By Daniel J. McLaughlin
The Lib Democrats, Plaid Cymru and the Green Party have joined together in a pro-Remain election pact.
The Remain alliance - known as Unite to Remain - will see the three parties step aside for each other in 60 seats - 49 in England and 11 in Wales.
One MP said it will "tip the balance of power away" from the Tories and Labour.
However, a polling guru predicts that its impact will be "inevitably limited".
Heidi Allen, the former Tory MP who moved to the Lib Dems, said that the pact is "unprecedented in modern British political history".
She said: "With a single remain candidate in 60 seats we will return a greater number of remain MPs to parliament.
"This is our opportunity to tip the balance of power away from the two largest parties and into a progressive remain alliance."
Allen, who is standing down from the Commons in December, told Sky News' Adam Boulton that this is not an ordinary general election - it's about Brexit.
She said: "Remain voters out there will want to know that their vote counts.
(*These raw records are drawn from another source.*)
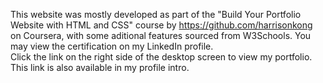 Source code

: This website was mostly developed as part of the "Build Your Portfolio Website with HTML and CSS" course by https://github.com/harrisonkong on Coursera, with some aditional features sourced from W3Schools. You may view the certification on my LinkedIn profile.\
Click the link on the right side of the desktop screen to view my portfolio. This link is also available in my profile intro.
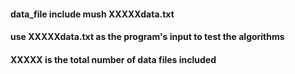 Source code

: 
#### data_file include mush XXXXXdata.txt

#### use XXXXXdata.txt as the program's input to test the algorithms

#### XXXXX is the total number of data files included


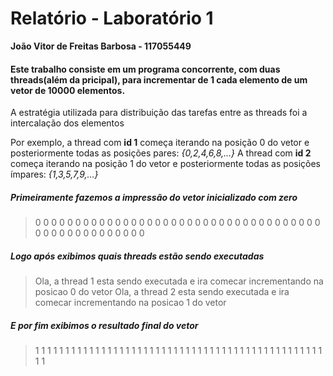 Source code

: # Relatório - Laboratório 1

**João Vitor de Freitas Barbosa - 117055449**

#### Este trabalho consiste em um programa concorrente, com duas threads(além da pricipal), para incrementar de 1 cada elemento de um vetor de 10000 elementos.

A estratégia utilizada para distribuição das tarefas entre as threads foi a intercalação dos elementos

Por exemplo, a thread com **id 1** começa iterando na posição 0 do vetor e posteriormente todas as posições pares: _{0,2,4,6,8,...}_
A thread com **id 2** começa iterando na posição 1 do vetor e posteriormente todas as posições ímpares: _{1,3,5,7,9,...}_


##### Primeiramente fazemos a impressão do vetor inicializado com zero
> 0 0 0 0 0 0 0 0 0 0 0 0 0 0 0 0 0 0 0 0 0 0 0 0 0 0 0 0 0 0 0 0 0 0 0 0 0 0 0 0 0 0 0 0 0 0 0 0 0 0 

##### Logo após exibimos quais threads estão sendo executadas
> Ola, a thread 1 esta sendo executada e ira comecar incrementando na posicao 0 do vetor
> Ola, a thread 2 esta sendo executada e ira comecar incrementando na posicao 1 do vetor

##### E por fim exibimos o resultado final do vetor
> 1 1 1 1 1 1 1 1 1 1 1 1 1 1 1 1 1 1 1 1 1 1 1 1 1 1 1 1 1 1 1 1 1 1 1 1 1 1 1 1 1 1 1 1 1 1 1 1 1 1 
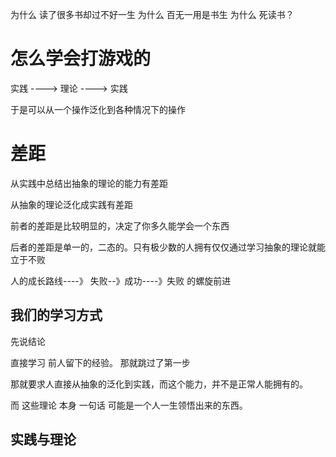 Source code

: 为什么 读了很多书却过不好一生 
为什么 百无一用是书生
为什么 死读书？

# 怎么学会打游戏的


实践  ----> 理论 ----> 实践

于是可以从一个操作泛化到各种情况下的操作



# 差距

从实践中总结出抽象的理论的能力有差距

从抽象的理论泛化成实践有差距

前者的差距是比较明显的，决定了你多久能学会一个东西

后者的差距是单一的，二态的。只有极少数的人拥有仅仅通过学习抽象的理论就能立于不败

人的成长路线----》 失败--》成功----》失败 的螺旋前进

## 我们的学习方式

先说结论

直接学习 前人留下的经验。 那就跳过了第一步

那就要求人直接从抽象的泛化到实践，而这个能力，并不是正常人能拥有的。

而 这些理论 本身 一句话 可能是一个人一生领悟出来的东西。


## 实践与理论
And by doing this, we stand an extremely high chance of all these seats being returned for these three parties."
Sir John Curtice told BBC News that a Remain alliance would be "small" and "limited".
The polling guru predicts that it would only threaten around half a dozen Tory seats.
He said: "So far as alliances are concerned, notice that the one party that is not part of these discussions is the Labour Party, which is the biggest party on the Remain side.
"So the extent to which an alliance between these three groups and indeed some independent Conservatives such as Dominic Grieve can have an impact is inevitably limited."
The politics professor said that the Lib Dems, the Greens and Plaid Cymru are "three relatively small parties" and says there are around half a dozen seats where there is "some realistic prospect where an alliance of the kind we're talking about might make a difference".
He added: "Bearing in mind, by the way, that in quite a few of these seats where the Liberal Democrats are hopeful, the Green still did not fight actually two years ago."
According to the Independent, out of the 60 target seats, not one would have "delivered a different result at the last election in 2017 if the Lib Dems, Greens and Welsh Nationalists had fielded a single candidate".
In the 2017 general election, these three Remain parties only mustered eight per cent of the vote between them.
The i reports that even in the most optimistic projections for the December election, only 44 out of the 60 seats would be "competitive".
The Lib Dems would benefit the most, while Plaid Cymru will likely "pick up no more than one or two extra MPs and the Greens facing an uphill battle in every seat except the one they already hold".
The UK in a Changing Europe examines the Best for Britain’s MRP constituency poll - which puts the Lib Dems on 18 per cent and the Greens on six per cent nationally.
Without a Remain Alliance, the Lib Dems would win 19 seats.
With a Remain Alliance - if the "entire predicted vote share for the Liberal Democrats, the Green Party and Plaid Cymru moved en masse to the Liberal Democrats" - they could pick up a further 11 seats from the Tories - building their total to 30 MPs.
The general election will be held on December 12.